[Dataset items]
^^^^^^^^^^^^^^^^
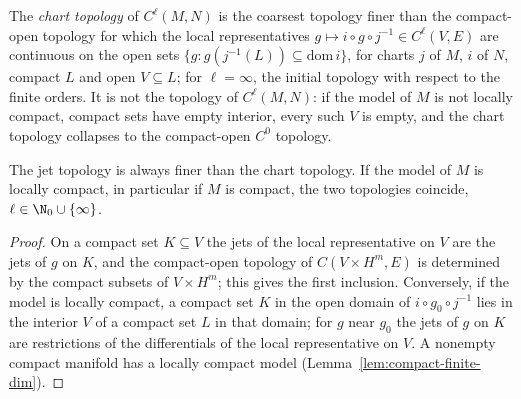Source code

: \begin{definition}
  \label{def:chart-topology}
  \leanok
  The \emph{chart topology} of $C^\ell(M, N)$ is the coarsest topology finer than the
  compact-open topology for which the local representatives
  $g \mapsto i \circ g \circ j^{-1} \in C^\ell(V, E)$ are continuous on the open sets
  $\{g : g(j^{-1}(L)) \subseteq \mathrm{dom}\, i\}$, for charts $j$ of $M$, $i$ of $N$, compact
  $L$ and open $V \subseteq L$; for $\ell = \infty$, the initial topology with respect to the finite
  orders. It is not the topology of $C^\ell(M, N)$: if the model of $M$ is not locally compact,
  compact sets have empty interior, every such $V$ is empty, and the chart topology collapses to
  the compact-open $C^0$ topology.
\end{definition}

\begin{proposition}
  \label{prop:chart-jet}
  \leanok
  The jet topology is always finer than the chart topology. If the model of $M$ is locally
  compact, in particular if $M$ is compact, the two topologies coincide,
  $\ell \in \N_0 \cup \{\infty\}$.
\end{proposition}

\begin{proof}
  \leanok
  On a compact set $K \subseteq V$ the jets of the local representative on $V$ are the jets of $g$
  on $K$, and the compact-open topology of $C(V \times H^m, E)$ is determined by the compact
  subsets of $V \times H^m$; this gives the first inclusion. Conversely, if the model is locally
  compact, a compact set $K$ in the open domain of $i \circ g_0 \circ j^{-1}$ lies in the interior
  $V$ of a compact set $L$ in that domain; for $g$ near $g_0$ the jets of $g$ on $K$ are
  restrictions of the differentials of the local representative on $V$. A nonempty compact
  manifold has a locally compact model (Lemma~\ref{lem:compact-finite-dim}).
\end{proof}

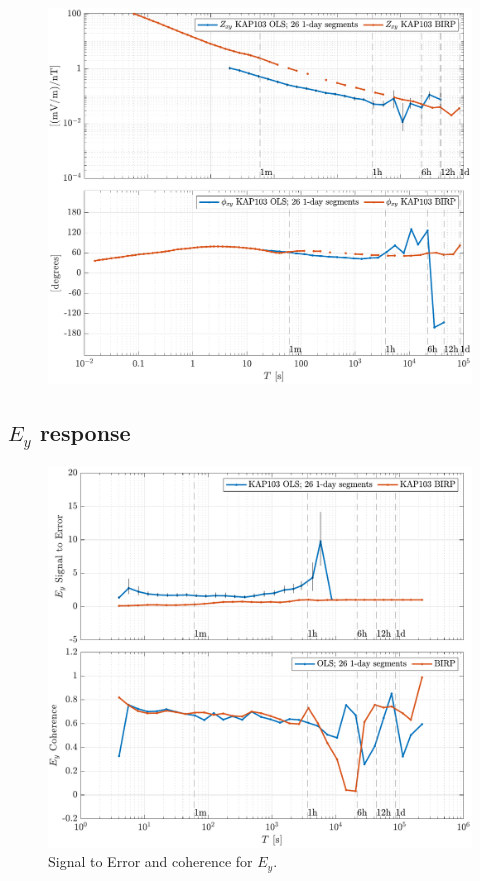 \documentclass{article}
\begin{document}
\clearpage

\begin{figure}[h!]
\centering
\includegraphics[width=\textwidth]{figures/KAP103/transferfnZ_compare-Z_xy_Magnitude_Phase.pdf}
\caption{}
\label{fig:universe}
\end{figure}

\clearpage

\subsection{$E_y$ response}

\begin{figure}[h!]
\centering
\includegraphics[width=\textwidth]{figures/KAP103/SN_compare-E_y.pdf}
\caption{Signal to Error and coherence for $E_y$.}
\label{fig:universe}
\end{figure}
\end{document}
^^^^^^^^^^^^^^^^
■ **Directions**
Send back an exact copy of only the lines from the line with "compact sets have" up to and including the line with "of $g$ on $K$ are" in the data above.

■ **Problem solution**
  compact sets have empty interior, every such $V$ is empty, and the chart topology collapses to
  the compact-open $C^0$ topology.
\end{definition}

\begin{proposition}
  \label{prop:chart-jet}
  \leanok
  The jet topology is always finer than the chart topology. If the model of $M$ is locally
  compact, in particular if $M$ is compact, the two topologies coincide,
  $\ell \in \N_0 \cup \{\infty\}$.
\end{proposition}

\begin{proof}
  \leanok
  On a compact set $K \subseteq V$ the jets of the local representative on $V$ are the jets of $g$
  on $K$, and the compact-open topology of $C(V \times H^m, E)$ is determined by the compact
  subsets of $V \times H^m$; this gives the first inclusion. Conversely, if the model is locally
  compact, a compact set $K$ in the open domain of $i \circ g_0 \circ j^{-1}$ lies in the interior
  $V$ of a compact set $L$ in that domain; for $g$ near $g_0$ the jets of $g$ on $K$ are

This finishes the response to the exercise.